The citizens of Bedford have sent their students to Manchester high schools for more than 70 years. In 2002, however, the voters of the town failed to approve a 20-year tuition agreement that had been negotiated with Manchester, and began to investigate whether they should construct their own high school facility. At the 2004 annual school district meeting, voters were presented with two alternative warrant articles, the first calling for the construction of a high school, and the second calling for ratification of the original 20-year tuition agreement negotiated with Manchester. Neither warrant article passed.

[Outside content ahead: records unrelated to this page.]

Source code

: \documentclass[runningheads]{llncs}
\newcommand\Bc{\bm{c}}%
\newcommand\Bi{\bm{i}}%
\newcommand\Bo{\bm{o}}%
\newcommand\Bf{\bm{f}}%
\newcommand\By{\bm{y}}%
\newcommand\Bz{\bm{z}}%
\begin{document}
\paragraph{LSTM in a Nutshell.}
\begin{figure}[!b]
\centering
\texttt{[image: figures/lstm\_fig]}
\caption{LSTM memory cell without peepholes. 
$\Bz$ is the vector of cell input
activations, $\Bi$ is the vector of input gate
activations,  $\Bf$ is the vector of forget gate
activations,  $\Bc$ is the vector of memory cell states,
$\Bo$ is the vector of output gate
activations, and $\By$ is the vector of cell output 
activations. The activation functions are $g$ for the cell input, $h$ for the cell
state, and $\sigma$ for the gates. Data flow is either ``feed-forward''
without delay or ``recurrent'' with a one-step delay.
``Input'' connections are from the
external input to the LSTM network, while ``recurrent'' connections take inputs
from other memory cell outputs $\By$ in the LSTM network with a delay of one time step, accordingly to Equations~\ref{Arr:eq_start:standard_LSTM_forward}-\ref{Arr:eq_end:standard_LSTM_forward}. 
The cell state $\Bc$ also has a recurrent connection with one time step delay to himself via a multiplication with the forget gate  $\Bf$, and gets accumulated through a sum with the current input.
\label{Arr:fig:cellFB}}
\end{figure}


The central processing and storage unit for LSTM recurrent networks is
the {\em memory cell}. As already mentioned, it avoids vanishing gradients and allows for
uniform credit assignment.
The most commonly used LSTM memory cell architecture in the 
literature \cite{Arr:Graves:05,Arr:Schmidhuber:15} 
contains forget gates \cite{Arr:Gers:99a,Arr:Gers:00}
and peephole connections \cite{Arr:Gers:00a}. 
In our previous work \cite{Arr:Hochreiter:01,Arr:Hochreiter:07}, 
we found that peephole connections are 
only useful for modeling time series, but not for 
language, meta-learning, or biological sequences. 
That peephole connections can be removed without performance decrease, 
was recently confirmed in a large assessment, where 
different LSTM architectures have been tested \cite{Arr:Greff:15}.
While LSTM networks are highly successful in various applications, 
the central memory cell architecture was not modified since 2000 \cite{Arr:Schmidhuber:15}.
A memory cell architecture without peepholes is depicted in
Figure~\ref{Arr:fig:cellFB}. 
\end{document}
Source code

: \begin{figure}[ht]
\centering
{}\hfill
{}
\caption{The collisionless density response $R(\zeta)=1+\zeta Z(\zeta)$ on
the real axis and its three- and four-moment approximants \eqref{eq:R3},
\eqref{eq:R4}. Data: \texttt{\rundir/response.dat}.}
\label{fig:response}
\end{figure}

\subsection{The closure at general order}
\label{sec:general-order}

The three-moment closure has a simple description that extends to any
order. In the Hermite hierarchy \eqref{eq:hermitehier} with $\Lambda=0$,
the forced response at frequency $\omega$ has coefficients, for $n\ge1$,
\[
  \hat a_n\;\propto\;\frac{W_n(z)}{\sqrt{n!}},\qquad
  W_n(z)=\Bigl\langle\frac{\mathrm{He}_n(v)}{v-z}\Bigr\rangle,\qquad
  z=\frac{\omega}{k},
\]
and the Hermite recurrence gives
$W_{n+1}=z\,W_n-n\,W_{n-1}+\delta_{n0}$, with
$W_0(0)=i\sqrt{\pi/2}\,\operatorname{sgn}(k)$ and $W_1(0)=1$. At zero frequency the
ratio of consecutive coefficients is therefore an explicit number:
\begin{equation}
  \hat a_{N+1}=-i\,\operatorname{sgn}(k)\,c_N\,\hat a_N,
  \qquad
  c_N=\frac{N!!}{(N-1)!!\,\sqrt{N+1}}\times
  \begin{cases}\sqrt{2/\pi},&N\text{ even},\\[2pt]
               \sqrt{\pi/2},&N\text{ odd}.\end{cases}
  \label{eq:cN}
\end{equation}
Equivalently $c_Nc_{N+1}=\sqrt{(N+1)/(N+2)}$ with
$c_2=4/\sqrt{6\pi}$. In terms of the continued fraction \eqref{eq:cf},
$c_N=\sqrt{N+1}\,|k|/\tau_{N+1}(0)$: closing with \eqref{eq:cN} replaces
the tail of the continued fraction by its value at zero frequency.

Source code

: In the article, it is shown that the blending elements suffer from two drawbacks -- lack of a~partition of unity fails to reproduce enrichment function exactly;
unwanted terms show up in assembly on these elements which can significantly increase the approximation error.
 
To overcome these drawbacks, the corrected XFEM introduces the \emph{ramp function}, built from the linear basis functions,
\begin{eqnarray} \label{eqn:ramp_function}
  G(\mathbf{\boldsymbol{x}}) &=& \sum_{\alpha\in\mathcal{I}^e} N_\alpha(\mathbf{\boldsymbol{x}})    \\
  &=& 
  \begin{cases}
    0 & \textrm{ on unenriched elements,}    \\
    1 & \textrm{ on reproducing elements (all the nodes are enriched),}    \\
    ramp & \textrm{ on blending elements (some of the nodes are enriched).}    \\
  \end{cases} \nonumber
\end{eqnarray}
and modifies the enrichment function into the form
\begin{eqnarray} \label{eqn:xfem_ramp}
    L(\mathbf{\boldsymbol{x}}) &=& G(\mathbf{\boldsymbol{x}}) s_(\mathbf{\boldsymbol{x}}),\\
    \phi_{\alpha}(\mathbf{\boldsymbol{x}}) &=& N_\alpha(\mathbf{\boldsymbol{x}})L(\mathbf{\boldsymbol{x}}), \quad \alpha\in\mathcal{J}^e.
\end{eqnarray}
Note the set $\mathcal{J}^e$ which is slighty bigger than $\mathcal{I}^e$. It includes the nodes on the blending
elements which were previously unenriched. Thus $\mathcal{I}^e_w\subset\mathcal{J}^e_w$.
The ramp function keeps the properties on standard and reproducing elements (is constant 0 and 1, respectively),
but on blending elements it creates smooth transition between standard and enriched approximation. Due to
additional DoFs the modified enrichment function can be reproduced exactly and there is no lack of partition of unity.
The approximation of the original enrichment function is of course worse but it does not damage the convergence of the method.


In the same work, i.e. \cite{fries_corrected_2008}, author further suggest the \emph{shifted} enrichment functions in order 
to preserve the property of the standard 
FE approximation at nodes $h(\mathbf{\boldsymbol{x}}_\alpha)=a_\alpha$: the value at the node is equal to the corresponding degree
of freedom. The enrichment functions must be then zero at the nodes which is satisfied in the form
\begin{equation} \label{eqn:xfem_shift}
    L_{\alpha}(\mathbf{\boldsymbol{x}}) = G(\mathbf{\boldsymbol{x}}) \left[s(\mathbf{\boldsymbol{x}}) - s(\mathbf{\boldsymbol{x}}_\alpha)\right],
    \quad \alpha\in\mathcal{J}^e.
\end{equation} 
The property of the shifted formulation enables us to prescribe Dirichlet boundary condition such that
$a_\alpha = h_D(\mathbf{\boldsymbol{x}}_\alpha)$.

A group of citizens then petitioned the school district to hold a special meeting to consider a warrant article that would “…authorize and direct the Bedford School Board to approve and execute, on behalf of the District, the twenty year High School Maintenance (tuition) Agreement with the Manchester School District…” A special meeting was noticed by the school board and held on June 1, 2004. No permission to hold the special meeting was sought or obtained from the superior court. The plaintiff in this lawsuit asked the court to declare that the article could pass by a simple majority of the voters actually present at the special meeting. However, the trial court ruled that pursuant to RSA 197:3, the article could not pass unless the number of ballots cast at the special meeting represented at least one half of all of the school district voters entitled to cast a ballot at the March annual school district meeting. This appeal followed.
The Supreme Court affirmed the trial court’s ruling. Even though the warrant article language did not call for the school district to “raise and appropriate” any funds, the tuition agreement would have constituted a contractual promise to pay money to Manchester in future years. The Court reasoned that if the limitation upon raising and appropriating funds in a special meeting could be avoided simply by changing the language in a warrant article to call for approval of a contract, the statutory limitation would be useless.
While this was a school district case, the same principle applies to town meetings, since RSA 197:3 and RSA 31:5 are virtually identical. Regardless of the words used in the warrant article, if the passage of the article will result in the legal requirement to spend money, that article will be controlled by one of these two statutes. Unless the spending article is considered at an annual meeting, the governing body will either need permission from the superior court to hold a special meeting, or a majority of all of the voters eligible to vote will need to cast a ballot at a special meeting for the expenditure to be authorized.